### Aim of the exercise
What you return must match the records word for word, except that pictures are dropped.

(Stored items)
※ ※ ※

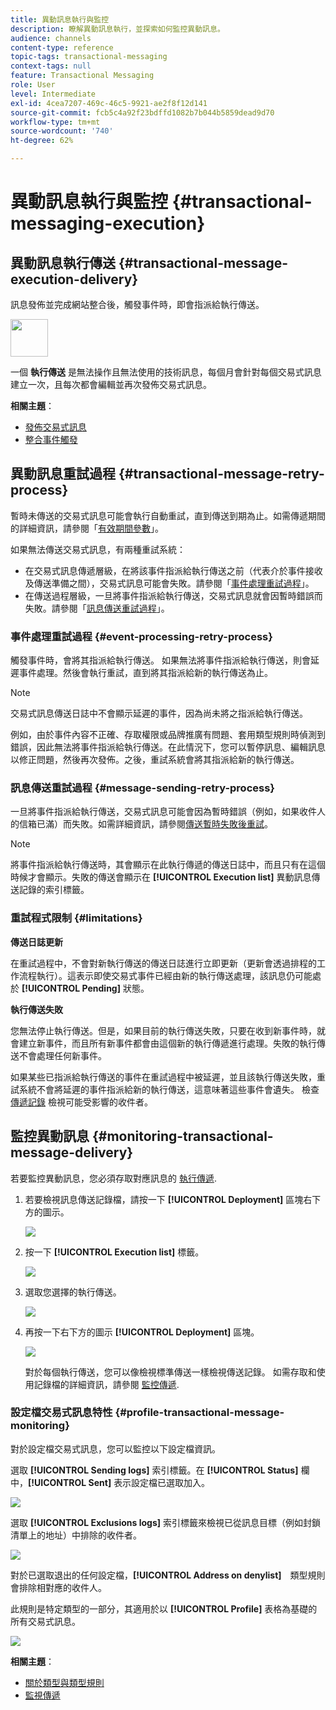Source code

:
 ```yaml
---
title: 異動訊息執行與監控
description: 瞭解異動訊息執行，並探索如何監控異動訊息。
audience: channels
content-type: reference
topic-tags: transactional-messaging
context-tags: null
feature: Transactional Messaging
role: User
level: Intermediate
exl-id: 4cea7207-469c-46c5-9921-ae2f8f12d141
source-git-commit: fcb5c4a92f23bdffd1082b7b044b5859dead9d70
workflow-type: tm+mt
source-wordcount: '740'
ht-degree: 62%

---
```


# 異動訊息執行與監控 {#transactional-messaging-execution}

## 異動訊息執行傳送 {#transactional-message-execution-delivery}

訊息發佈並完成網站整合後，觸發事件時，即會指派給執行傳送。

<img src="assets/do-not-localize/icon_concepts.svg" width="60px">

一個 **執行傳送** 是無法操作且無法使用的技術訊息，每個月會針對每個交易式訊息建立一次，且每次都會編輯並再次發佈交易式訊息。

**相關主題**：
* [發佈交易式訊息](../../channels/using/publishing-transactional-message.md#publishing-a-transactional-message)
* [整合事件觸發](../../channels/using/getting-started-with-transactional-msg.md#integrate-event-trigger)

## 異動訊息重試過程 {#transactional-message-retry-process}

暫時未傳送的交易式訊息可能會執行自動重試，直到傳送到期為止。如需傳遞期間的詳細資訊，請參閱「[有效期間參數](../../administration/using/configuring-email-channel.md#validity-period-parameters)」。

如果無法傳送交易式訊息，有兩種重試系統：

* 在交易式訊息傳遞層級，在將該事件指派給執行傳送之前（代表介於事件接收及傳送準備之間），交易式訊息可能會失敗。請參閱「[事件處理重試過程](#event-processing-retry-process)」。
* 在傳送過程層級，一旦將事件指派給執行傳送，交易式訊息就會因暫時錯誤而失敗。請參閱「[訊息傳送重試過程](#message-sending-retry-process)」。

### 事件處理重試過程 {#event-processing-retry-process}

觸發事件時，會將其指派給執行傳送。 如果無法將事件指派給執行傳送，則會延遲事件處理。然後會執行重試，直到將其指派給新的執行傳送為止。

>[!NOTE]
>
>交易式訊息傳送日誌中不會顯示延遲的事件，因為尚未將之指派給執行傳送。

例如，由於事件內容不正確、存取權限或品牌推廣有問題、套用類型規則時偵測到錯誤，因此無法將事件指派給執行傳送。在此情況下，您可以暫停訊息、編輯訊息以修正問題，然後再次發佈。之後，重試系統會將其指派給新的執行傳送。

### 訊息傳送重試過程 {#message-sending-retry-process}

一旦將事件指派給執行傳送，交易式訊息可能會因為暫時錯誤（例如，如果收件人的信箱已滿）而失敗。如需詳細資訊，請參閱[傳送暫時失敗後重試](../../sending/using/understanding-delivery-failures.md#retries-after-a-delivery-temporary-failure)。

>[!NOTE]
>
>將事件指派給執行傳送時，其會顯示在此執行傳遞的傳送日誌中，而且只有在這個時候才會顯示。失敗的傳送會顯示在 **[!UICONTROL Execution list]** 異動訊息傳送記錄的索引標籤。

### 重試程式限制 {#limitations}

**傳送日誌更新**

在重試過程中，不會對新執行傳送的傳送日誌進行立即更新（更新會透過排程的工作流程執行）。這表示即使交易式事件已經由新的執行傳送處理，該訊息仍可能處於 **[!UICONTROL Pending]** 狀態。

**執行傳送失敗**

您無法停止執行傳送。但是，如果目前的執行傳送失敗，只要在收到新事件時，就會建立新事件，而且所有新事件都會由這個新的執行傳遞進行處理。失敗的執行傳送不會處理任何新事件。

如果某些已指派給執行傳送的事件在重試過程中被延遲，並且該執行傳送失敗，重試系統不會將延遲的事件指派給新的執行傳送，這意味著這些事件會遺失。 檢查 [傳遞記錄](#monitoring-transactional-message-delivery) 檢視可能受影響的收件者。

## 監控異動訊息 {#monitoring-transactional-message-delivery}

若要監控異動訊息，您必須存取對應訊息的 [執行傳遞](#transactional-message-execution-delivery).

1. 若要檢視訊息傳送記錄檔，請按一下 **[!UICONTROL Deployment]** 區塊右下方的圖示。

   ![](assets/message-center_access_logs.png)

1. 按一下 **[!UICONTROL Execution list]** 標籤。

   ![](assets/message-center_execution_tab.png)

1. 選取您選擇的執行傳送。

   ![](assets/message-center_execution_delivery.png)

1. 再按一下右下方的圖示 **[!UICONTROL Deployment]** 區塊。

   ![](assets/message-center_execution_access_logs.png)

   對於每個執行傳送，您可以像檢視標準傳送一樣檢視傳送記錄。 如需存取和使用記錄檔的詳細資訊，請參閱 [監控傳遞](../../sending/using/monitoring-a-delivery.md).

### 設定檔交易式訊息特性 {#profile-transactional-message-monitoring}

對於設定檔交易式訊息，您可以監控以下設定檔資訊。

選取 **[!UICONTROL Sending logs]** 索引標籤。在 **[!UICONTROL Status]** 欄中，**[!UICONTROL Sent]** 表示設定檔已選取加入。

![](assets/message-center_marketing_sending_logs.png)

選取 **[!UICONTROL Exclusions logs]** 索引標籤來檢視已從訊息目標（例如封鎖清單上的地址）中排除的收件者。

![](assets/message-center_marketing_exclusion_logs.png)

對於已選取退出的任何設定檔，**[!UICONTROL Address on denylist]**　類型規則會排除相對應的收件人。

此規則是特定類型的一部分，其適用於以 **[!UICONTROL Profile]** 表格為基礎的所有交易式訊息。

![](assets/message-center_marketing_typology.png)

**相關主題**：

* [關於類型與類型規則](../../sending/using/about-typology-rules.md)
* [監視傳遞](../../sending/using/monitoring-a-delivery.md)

※ ※ ※

### Exercise solution
Source code

:
 ```yaml
---
title: 異動訊息執行與監控
description: 瞭解異動訊息執行，並探索如何監控異動訊息。
audience: channels
content-type: reference
topic-tags: transactional-messaging
context-tags: null
feature: Transactional Messaging
role: User
level: Intermediate
exl-id: 4cea7207-469c-46c5-9921-ae2f8f12d141
source-git-commit: fcb5c4a92f23bdffd1082b7b044b5859dead9d70
workflow-type: tm+mt
source-wordcount: '740'
ht-degree: 62%

---
```


# 異動訊息執行與監控 {#transactional-messaging-execution}

## 異動訊息執行傳送 {#transactional-message-execution-delivery}

訊息發佈並完成網站整合後，觸發事件時，即會指派給執行傳送。

<img src="assets/do-not-localize/icon_concepts.svg" width="60px">

一個 **執行傳送** 是無法操作且無法使用的技術訊息，每個月會針對每個交易式訊息建立一次，且每次都會編輯並再次發佈交易式訊息。

**相關主題**：
* [發佈交易式訊息](../../channels/using/publishing-transactional-message.md#publishing-a-transactional-message)
* [整合事件觸發](../../channels/using/getting-started-with-transactional-msg.md#integrate-event-trigger)

## 異動訊息重試過程 {#transactional-message-retry-process}

暫時未傳送的交易式訊息可能會執行自動重試，直到傳送到期為止。如需傳遞期間的詳細資訊，請參閱「[有效期間參數](../../administration/using/configuring-email-channel.md#validity-period-parameters)」。

如果無法傳送交易式訊息，有兩種重試系統：

* 在交易式訊息傳遞層級，在將該事件指派給執行傳送之前（代表介於事件接收及傳送準備之間），交易式訊息可能會失敗。請參閱「[事件處理重試過程](#event-processing-retry-process)」。
* 在傳送過程層級，一旦將事件指派給執行傳送，交易式訊息就會因暫時錯誤而失敗。請參閱「[訊息傳送重試過程](#message-sending-retry-process)」。

### 事件處理重試過程 {#event-processing-retry-process}

觸發事件時，會將其指派給執行傳送。 如果無法將事件指派給執行傳送，則會延遲事件處理。然後會執行重試，直到將其指派給新的執行傳送為止。

>[!NOTE]
>
>交易式訊息傳送日誌中不會顯示延遲的事件，因為尚未將之指派給執行傳送。

例如，由於事件內容不正確、存取權限或品牌推廣有問題、套用類型規則時偵測到錯誤，因此無法將事件指派給執行傳送。在此情況下，您可以暫停訊息、編輯訊息以修正問題，然後再次發佈。之後，重試系統會將其指派給新的執行傳送。

### 訊息傳送重試過程 {#message-sending-retry-process}

一旦將事件指派給執行傳送，交易式訊息可能會因為暫時錯誤（例如，如果收件人的信箱已滿）而失敗。如需詳細資訊，請參閱[傳送暫時失敗後重試](../../sending/using/understanding-delivery-failures.md#retries-after-a-delivery-temporary-failure)。

>[!NOTE]
>
>將事件指派給執行傳送時，其會顯示在此執行傳遞的傳送日誌中，而且只有在這個時候才會顯示。失敗的傳送會顯示在 **[!UICONTROL Execution list]** 異動訊息傳送記錄的索引標籤。

### 重試程式限制 {#limitations}

**傳送日誌更新**

在重試過程中，不會對新執行傳送的傳送日誌進行立即更新（更新會透過排程的工作流程執行）。這表示即使交易式事件已經由新的執行傳送處理，該訊息仍可能處於 **[!UICONTROL Pending]** 狀態。

**執行傳送失敗**

您無法停止執行傳送。但是，如果目前的執行傳送失敗，只要在收到新事件時，就會建立新事件，而且所有新事件都會由這個新的執行傳遞進行處理。失敗的執行傳送不會處理任何新事件。

如果某些已指派給執行傳送的事件在重試過程中被延遲，並且該執行傳送失敗，重試系統不會將延遲的事件指派給新的執行傳送，這意味著這些事件會遺失。 檢查 [傳遞記錄](#monitoring-transactional-message-delivery) 檢視可能受影響的收件者。

## 監控異動訊息 {#monitoring-transactional-message-delivery}

若要監控異動訊息，您必須存取對應訊息的 [執行傳遞](#transactional-message-execution-delivery).

1. 若要檢視訊息傳送記錄檔，請按一下 **[!UICONTROL Deployment]** 區塊右下方的圖示。

   ![](assets/message-center_access_logs.png)

1. 按一下 **[!UICONTROL Execution list]** 標籤。

   ![](assets/message-center_execution_tab.png)

1. 選取您選擇的執行傳送。

   ![](assets/message-center_execution_delivery.png)

1. 再按一下右下方的圖示 **[!UICONTROL Deployment]** 區塊。

   ![](assets/message-center_execution_access_logs.png)

   對於每個執行傳送，您可以像檢視標準傳送一樣檢視傳送記錄。 如需存取和使用記錄檔的詳細資訊，請參閱 [監控傳遞](../../sending/using/monitoring-a-delivery.md).

### 設定檔交易式訊息特性 {#profile-transactional-message-monitoring}

對於設定檔交易式訊息，您可以監控以下設定檔資訊。

選取 **[!UICONTROL Sending logs]** 索引標籤。在 **[!UICONTROL Status]** 欄中，**[!UICONTROL Sent]** 表示設定檔已選取加入。

![](assets/message-center_marketing_sending_logs.png)

選取 **[!UICONTROL Exclusions logs]** 索引標籤來檢視已從訊息目標（例如封鎖清單上的地址）中排除的收件者。

![](assets/message-center_marketing_exclusion_logs.png)

對於已選取退出的任何設定檔，**[!UICONTROL Address on denylist]**　類型規則會排除相對應的收件人。

此規則是特定類型的一部分，其適用於以 **[!UICONTROL Profile]** 表格為基礎的所有交易式訊息。

![](assets/message-center_marketing_typology.png)

**相關主題**：

* [關於類型與類型規則](../../sending/using/about-typology-rules.md)
* [監視傳遞](../../sending/using/monitoring-a-delivery.md)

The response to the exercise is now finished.